However, the real economic benefits of Chinese mega-projects are often lower than expected. Much of the money is returned to China as payments for goods, equipment, and services provided by Chinese companies. In addition, such projects may pose risks to the macroeconomic stability of recipient countries due to the accumulation of debt obligations to China. Chinese infrastructure initiatives have the potential to create new jobs and increase incomes in recipient countries. The construction and maintenance of infrastructure facilities require a significant amount of labor, which can reduce unemployment. In addition, improved transport accessibility and energy supply can stimulate local business and entrepreneurship. However, in many cases, Chinese companies prefer to hire domestic employees, limiting employment opportunities for the local population. Moreover, the implementation of megaprojects is often accompanied by the forced resettlement of communities and the loss of traditional livelihoods, which negatively affects welfare and social stability (Morgan & Ghisel- li, 2023).
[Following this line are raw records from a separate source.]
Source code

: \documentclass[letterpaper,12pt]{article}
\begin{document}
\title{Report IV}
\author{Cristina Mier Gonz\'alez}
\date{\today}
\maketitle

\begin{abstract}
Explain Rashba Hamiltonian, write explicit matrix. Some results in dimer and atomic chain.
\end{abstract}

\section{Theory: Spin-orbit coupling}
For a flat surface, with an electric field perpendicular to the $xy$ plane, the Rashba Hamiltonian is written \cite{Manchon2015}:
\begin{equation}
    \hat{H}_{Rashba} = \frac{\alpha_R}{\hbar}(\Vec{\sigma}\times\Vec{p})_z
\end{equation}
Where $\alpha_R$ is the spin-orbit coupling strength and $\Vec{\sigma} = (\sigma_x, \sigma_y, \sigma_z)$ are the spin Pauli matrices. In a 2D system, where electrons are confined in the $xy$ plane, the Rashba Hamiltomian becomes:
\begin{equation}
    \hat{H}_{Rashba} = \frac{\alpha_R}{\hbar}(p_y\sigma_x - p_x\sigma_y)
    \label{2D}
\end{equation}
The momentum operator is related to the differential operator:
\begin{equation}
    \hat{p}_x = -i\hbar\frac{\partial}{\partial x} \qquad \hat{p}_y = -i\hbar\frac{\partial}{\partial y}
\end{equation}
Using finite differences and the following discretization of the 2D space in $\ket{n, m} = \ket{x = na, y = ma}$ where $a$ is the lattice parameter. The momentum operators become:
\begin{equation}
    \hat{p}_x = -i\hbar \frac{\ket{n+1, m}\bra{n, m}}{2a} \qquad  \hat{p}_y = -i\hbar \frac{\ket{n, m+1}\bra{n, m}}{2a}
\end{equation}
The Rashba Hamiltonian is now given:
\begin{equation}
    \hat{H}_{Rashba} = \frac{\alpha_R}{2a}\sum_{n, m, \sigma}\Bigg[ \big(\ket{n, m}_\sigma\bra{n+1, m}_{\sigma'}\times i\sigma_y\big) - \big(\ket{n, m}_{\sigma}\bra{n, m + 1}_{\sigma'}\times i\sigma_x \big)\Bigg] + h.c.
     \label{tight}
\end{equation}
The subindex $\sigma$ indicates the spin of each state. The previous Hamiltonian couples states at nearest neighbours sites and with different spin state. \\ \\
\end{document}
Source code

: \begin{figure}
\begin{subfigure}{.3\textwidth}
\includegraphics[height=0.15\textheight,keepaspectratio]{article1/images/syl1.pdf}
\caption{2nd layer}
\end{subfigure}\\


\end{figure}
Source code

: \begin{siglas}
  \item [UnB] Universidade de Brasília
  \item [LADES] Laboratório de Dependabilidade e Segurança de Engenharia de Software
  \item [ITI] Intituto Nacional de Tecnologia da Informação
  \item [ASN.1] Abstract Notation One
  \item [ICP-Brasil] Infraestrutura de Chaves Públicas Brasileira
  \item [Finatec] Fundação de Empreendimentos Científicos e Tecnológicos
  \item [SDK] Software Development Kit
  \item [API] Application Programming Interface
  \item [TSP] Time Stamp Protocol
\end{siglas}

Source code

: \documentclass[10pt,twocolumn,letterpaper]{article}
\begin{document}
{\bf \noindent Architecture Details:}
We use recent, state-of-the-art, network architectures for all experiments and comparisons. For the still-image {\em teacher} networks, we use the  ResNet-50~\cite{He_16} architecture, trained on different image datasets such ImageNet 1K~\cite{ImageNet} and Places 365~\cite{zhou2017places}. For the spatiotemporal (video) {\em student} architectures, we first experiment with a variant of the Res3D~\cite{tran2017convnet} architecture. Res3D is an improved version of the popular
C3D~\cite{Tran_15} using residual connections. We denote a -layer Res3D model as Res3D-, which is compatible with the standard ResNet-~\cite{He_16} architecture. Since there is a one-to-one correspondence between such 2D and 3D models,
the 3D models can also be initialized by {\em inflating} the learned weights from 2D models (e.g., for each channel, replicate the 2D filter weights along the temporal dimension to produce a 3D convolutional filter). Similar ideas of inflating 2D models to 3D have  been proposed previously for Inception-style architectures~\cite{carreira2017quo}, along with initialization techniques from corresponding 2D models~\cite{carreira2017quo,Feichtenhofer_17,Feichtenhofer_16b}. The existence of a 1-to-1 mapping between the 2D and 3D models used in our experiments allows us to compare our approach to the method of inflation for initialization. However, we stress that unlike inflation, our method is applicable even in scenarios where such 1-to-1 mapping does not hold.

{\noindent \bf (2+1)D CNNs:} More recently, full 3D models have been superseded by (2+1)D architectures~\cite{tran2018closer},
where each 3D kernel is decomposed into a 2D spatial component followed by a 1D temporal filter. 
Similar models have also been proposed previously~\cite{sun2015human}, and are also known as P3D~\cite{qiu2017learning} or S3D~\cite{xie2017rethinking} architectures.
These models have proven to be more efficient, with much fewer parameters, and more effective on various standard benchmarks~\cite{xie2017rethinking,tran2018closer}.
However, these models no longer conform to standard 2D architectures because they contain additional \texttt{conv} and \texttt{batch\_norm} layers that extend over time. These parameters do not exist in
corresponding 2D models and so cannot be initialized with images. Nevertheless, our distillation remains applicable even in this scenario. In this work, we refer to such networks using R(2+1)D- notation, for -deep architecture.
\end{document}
The implementation of Chinese infrastructure mega-projects often involves significant environmental risks. The construction of roads, ports, power plants and other facilities can lead to deforestation, land degradation, water pollution and loss of biodiversity. Projects in environmentally sensitive regions, such as the African rainforests or the Mekong River basin in Southeast Asia, are of particular concern (CSIS, 2023). Chinese companies and banks often do not pay due attention to environmental and social standards when implementing infrastructure projects abroad (Coenen et al., 2021). This causes conflicts with local communities and environmental organisations, as well as reputational risks for China in the international arena.
Challenges of Chinese infrastructure projects in Eurasia and Africa: interests of the participating countries. One of the key problems associated with Chinese infrastructure megaprojects is the risk of recipient countries becoming debt-dependent on China. Much of the funding for these initiatives comes from Chinese loans and investments, which are often provided on non-transparent and unfavourable terms for borrowers. As a result, countries may find themselves in a situation where they are unable to service their debt obligations to China, leading to economic and political dependence (Wong, 2023).
A notable example is the case of Sri Lanka, which, unable to repay its loans, was forced to lease the strategic port of Hambantota to China for 99 years. Such situations raise concerns about China's potential use of “debt trap diplomacy” to expand its geopolitical influence (Gangte, 2020).
The implementation of Chinese infrastructure mega-projects is often accompanied by high corruption risks and a lack of transparency. Mohammed Abdullah Swazuri, chairman of the National Land Commission, and Atanas Kariuki Maina, chairman of the Kenya Railways Corporation, were arrested on suspicion of corruption in the allocation of land for the construction of the new USD 3 billion Nairobi-Mombasa railway. The investigation that led to the arrests centred on allegations that officials misappropriated taxpayer money through fictitious compensation claims for land used for the railway. Although Chinese companies are not directly mentioned in the case, this case demonstrates how corruption can undermine the effectiveness and legitimacy of even Chinese-funded projects. It is worth noting that this corruption scandal occurred amidst a broader debate over the economic viability of the Mombasa-Nairobi railway project. Opposition leaders and Kenyan economists have criticised the financing of the project for increasing the country's debt burden, which, according to IMF estimates, was 54-55% of GDP in the 2017-2018 fiscal year (Malalo, 2018).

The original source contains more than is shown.